Output every line from the beginning of the records through the line that contains "then the values", exactly as it appears.

▸ GIVEN INFORMATION:
Content starts
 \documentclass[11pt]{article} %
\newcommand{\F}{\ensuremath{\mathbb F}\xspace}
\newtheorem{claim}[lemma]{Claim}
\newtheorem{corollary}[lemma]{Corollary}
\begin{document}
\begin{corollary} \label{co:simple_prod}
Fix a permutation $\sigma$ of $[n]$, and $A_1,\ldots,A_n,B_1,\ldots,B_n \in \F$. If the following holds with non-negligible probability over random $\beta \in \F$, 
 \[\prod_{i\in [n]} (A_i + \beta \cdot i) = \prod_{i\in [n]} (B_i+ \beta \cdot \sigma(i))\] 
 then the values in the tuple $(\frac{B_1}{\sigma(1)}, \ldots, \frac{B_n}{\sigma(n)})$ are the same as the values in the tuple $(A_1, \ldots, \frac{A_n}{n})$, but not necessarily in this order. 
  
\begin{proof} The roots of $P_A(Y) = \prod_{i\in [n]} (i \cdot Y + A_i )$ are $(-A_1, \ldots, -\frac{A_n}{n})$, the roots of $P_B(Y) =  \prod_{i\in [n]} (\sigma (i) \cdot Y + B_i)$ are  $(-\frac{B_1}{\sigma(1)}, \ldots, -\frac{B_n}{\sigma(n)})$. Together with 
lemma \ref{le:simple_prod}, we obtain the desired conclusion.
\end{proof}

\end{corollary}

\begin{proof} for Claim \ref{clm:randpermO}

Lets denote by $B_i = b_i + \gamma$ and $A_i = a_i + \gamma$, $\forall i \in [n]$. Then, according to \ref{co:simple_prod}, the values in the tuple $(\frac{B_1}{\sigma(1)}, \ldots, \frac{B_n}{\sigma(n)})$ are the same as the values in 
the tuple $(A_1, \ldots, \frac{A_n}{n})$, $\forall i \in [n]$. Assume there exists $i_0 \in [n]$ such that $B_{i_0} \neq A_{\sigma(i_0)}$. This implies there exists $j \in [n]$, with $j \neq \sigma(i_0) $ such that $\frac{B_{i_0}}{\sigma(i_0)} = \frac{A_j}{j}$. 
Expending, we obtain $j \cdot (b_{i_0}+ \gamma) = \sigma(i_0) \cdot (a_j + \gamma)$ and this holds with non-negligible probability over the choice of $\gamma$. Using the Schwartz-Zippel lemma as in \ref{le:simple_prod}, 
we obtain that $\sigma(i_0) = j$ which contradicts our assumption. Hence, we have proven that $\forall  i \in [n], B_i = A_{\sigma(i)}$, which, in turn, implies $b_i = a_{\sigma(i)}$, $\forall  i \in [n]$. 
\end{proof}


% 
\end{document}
Content ends
▸ RESULT OF THE TASK:
 \documentclass[11pt]{article} %
\newcommand{\F}{\ensuremath{\mathbb F}\xspace}
\newtheorem{claim}[lemma]{Claim}
\newtheorem{corollary}[lemma]{Corollary}
\begin{document}
\begin{corollary} \label{co:simple_prod}
Fix a permutation $\sigma$ of $[n]$, and $A_1,\ldots,A_n,B_1,\ldots,B_n \in \F$. If the following holds with non-negligible probability over random $\beta \in \F$, 
 \[\prod_{i\in [n]} (A_i + \beta \cdot i) = \prod_{i\in [n]} (B_i+ \beta \cdot \sigma(i))\] 
 then the values in the tuple $(\frac{B_1}{\sigma(1)}, \ldots, \frac{B_n}{\sigma(n)})$ are the same as the values in the tuple $(A_1, \ldots, \frac{A_n}{n})$, but not necessarily in this order. 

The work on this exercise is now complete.